TASK DETAILS » Copy each line of the records that contains the word "using".

DATA FOR THIS TASK »
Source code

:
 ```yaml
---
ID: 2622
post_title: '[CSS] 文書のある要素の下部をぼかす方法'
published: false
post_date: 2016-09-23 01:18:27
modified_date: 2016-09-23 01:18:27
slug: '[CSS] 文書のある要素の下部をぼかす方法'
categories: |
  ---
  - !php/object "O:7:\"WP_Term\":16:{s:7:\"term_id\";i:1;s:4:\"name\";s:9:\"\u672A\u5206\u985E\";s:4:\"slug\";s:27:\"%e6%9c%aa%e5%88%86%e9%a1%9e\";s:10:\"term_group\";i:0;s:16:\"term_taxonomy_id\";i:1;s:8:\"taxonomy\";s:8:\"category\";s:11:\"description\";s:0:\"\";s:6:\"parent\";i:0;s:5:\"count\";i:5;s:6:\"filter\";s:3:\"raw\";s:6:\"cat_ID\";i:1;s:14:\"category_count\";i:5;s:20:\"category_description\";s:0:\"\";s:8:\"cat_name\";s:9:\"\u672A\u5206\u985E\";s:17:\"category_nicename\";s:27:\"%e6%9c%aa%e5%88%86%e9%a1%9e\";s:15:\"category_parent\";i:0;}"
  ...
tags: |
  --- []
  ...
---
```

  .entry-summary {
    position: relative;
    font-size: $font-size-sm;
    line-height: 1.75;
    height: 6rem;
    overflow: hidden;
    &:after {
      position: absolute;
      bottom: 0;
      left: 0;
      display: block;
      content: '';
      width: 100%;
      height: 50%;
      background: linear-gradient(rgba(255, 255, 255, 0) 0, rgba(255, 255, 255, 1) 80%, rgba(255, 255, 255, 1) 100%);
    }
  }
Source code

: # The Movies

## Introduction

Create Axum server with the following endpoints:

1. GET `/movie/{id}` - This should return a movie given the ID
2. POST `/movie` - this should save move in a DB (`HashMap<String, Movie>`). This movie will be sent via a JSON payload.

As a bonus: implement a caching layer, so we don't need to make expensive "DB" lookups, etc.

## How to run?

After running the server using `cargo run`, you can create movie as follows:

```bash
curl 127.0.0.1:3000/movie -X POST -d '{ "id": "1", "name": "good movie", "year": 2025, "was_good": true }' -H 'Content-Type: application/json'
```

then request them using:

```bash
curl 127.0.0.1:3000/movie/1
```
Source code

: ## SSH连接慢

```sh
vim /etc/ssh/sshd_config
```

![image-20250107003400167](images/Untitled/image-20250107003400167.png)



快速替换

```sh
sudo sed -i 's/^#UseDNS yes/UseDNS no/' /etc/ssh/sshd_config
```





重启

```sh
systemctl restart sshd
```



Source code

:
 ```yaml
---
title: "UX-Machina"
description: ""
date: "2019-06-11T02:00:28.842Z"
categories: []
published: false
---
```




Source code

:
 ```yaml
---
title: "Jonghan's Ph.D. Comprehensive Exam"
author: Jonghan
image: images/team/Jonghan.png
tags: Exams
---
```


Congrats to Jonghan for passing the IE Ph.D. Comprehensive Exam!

RESULT FOR THIS TASK »
After running the server using `cargo run`, you can create movie as follows:
then request them using:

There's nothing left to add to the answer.